> **Description of the task**
Take every record and write it out again exactly, with no images included.

> **Stored data**

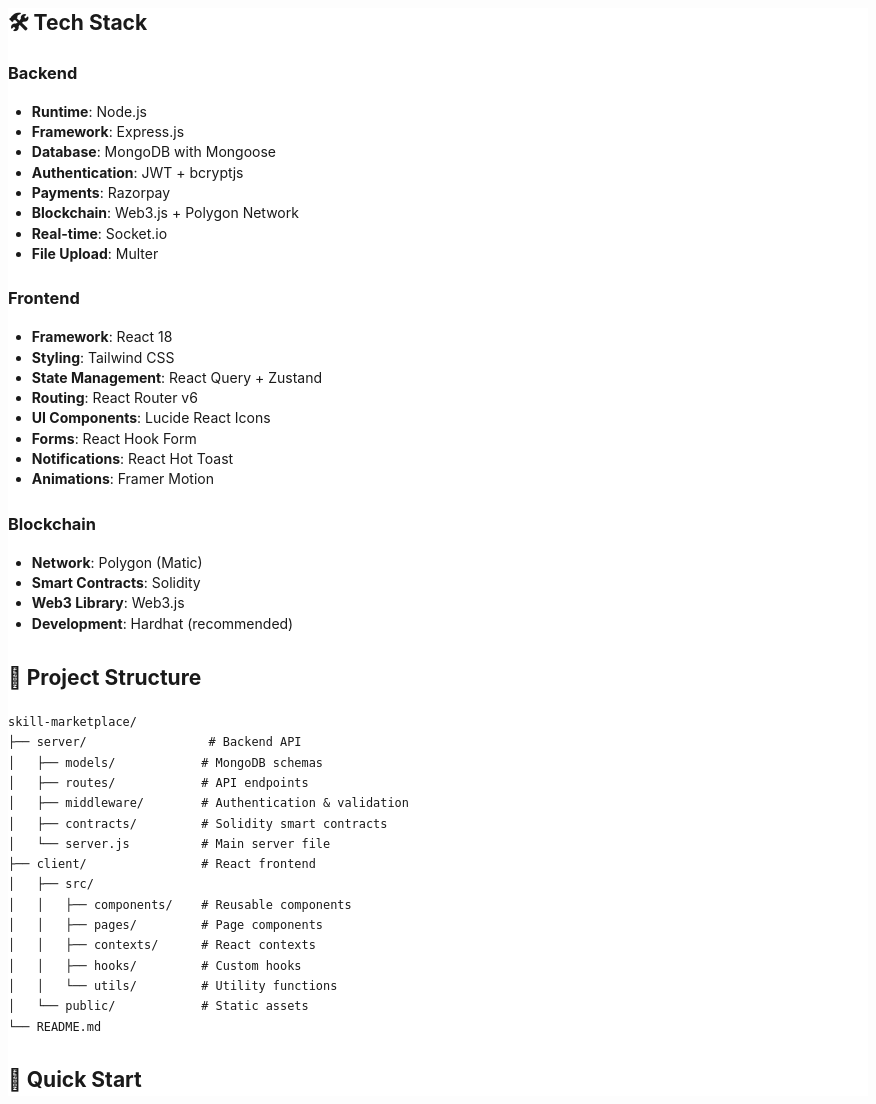 ## 🛠️ Tech Stack

### Backend
- **Runtime**: Node.js
- **Framework**: Express.js
- **Database**: MongoDB with Mongoose
- **Authentication**: JWT + bcryptjs
- **Payments**: Razorpay
- **Blockchain**: Web3.js + Polygon Network
- **Real-time**: Socket.io
- **File Upload**: Multer

### Frontend
- **Framework**: React 18
- **Styling**: Tailwind CSS
- **State Management**: React Query + Zustand
- **Routing**: React Router v6
- **UI Components**: Lucide React Icons
- **Forms**: React Hook Form
- **Notifications**: React Hot Toast
- **Animations**: Framer Motion

### Blockchain
- **Network**: Polygon (Matic)
- **Smart Contracts**: Solidity
- **Web3 Library**: Web3.js
- **Development**: Hardhat (recommended)

## 📁 Project Structure

```
skill-marketplace/
├── server/                 # Backend API
│   ├── models/            # MongoDB schemas
│   ├── routes/            # API endpoints
│   ├── middleware/        # Authentication & validation
│   ├── contracts/         # Solidity smart contracts
│   └── server.js          # Main server file
├── client/                # React frontend
│   ├── src/
│   │   ├── components/    # Reusable components
│   │   ├── pages/         # Page components
│   │   ├── contexts/      # React contexts
│   │   ├── hooks/         # Custom hooks
│   │   └── utils/         # Utility functions
│   └── public/            # Static assets
└── README.md
```

## 🚀 Quick Start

> **Task output**
 ## 🛠️ Tech Stack

### Backend
- **Runtime**: Node.js
- **Framework**: Express.js
- **Database**: MongoDB with Mongoose
- **Authentication**: JWT + bcryptjs
- **Payments**: Razorpay
- **Blockchain**: Web3.js + Polygon Network
- **Real-time**: Socket.io
- **File Upload**: Multer

### Frontend
- **Framework**: React 18
- **Styling**: Tailwind CSS
- **State Management**: React Query + Zustand
- **Routing**: React Router v6
- **UI Components**: Lucide React Icons
- **Forms**: React Hook Form
- **Notifications**: React Hot Toast
- **Animations**: Framer Motion

### Blockchain
- **Network**: Polygon (Matic)
- **Smart Contracts**: Solidity
- **Web3 Library**: Web3.js
- **Development**: Hardhat (recommended)

## 📁 Project Structure

```
skill-marketplace/
├── server/                 # Backend API
│   ├── models/            # MongoDB schemas
│   ├── routes/            # API endpoints
│   ├── middleware/        # Authentication & validation
│   ├── contracts/         # Solidity smart contracts
│   └── server.js          # Main server file
├── client/                # React frontend
│   ├── src/
│   │   ├── components/    # Reusable components
│   │   ├── pages/         # Page components
│   │   ├── contexts/      # React contexts
│   │   ├── hooks/         # Custom hooks
│   │   └── utils/         # Utility functions
│   └── public/            # Static assets
└── README.md
```

## 🚀 Quick Start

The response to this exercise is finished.